Print the line that contains "Y \setminus X \\" and every line after it through the last line of the records below, exactly as written and nothing else.

+ + +

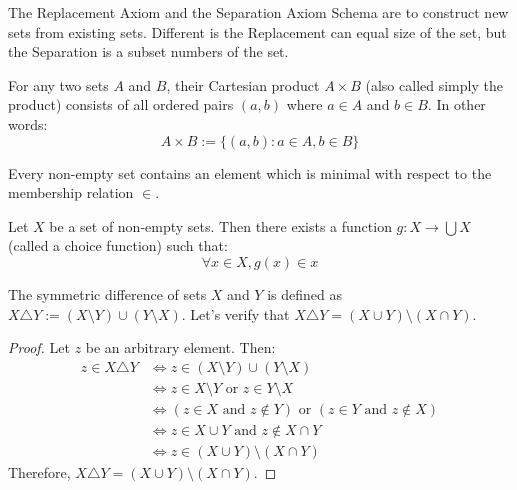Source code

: \documentclass[11pt,lang=en]{elegantbook}
\begin{document}
\begin{remark}
  The Replacement Axiom and the Separation Axiom Schema are to construct new sets from existing sets. Different is the Replacement can equal size of the set, but the Separation is a subset numbers of the set.
\end{remark}

\begin{definition}
  For any two sets $A$ and $B$, their Cartesian product $A \times B$ (also called simply the product) consists of all ordered pairs $(a,b)$ where $a \in A$ and $b \in B$. In other words:
  \[
    A \times B := \{(a,b) : a \in A, b \in B\}
  \]
\end{definition}

\begin{axiom}
  Every non-empty set contains an element which is minimal with respect to the membership relation $\in$. 
\end{axiom}

\begin{axiom}
  Let $X$ be a set of non-empty sets. Then there exists a function $g : X \to \bigcup X$ (called a choice function) such that:
  \[
    \forall x \in X, g(x) \in x
  \]
\end{axiom}

\begin{example}
  The symmetric difference of sets $X$ and $Y$ is defined as $X \triangle Y := (X \setminus Y) \cup (Y \setminus X)$. 
  Let's verify that $X \triangle Y = (X \cup Y) \setminus (X \cap Y)$.
  
  \begin{proof}
    Let $z$ be an arbitrary element. Then:
    \begin{align*}
      z \in X \triangle Y &\iff z \in (X \setminus Y) \cup (Y \setminus X) \\
      &\iff z \in X \setminus Y \text{ or } z \in Y \setminus X \\
      &\iff (z \in X \text{ and } z \notin Y) \text{ or } (z \in Y \text{ and } z \notin X) \\
      &\iff z \in X \cup Y \text{ and } z \notin X \cap Y \\
      &\iff z \in (X \cup Y) \setminus (X \cap Y)
    \end{align*}
    Therefore, $X \triangle Y = (X \cup Y) \setminus (X \cap Y)$.
  \end{proof}
\end{example}
\end{document}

+ + +

WRITTEN ANSWER:
      &\iff z \in X \setminus Y \text{ or } z \in Y \setminus X \\
      &\iff (z \in X \text{ and } z \notin Y) \text{ or } (z \in Y \text{ and } z \notin X) \\
      &\iff z \in X \cup Y \text{ and } z \notin X \cap Y \\
      &\iff z \in (X \cup Y) \setminus (X \cap Y)
    \end{align*}
    Therefore, $X \triangle Y = (X \cup Y) \setminus (X \cap Y)$.
  \end{proof}
\end{example}
\end{document}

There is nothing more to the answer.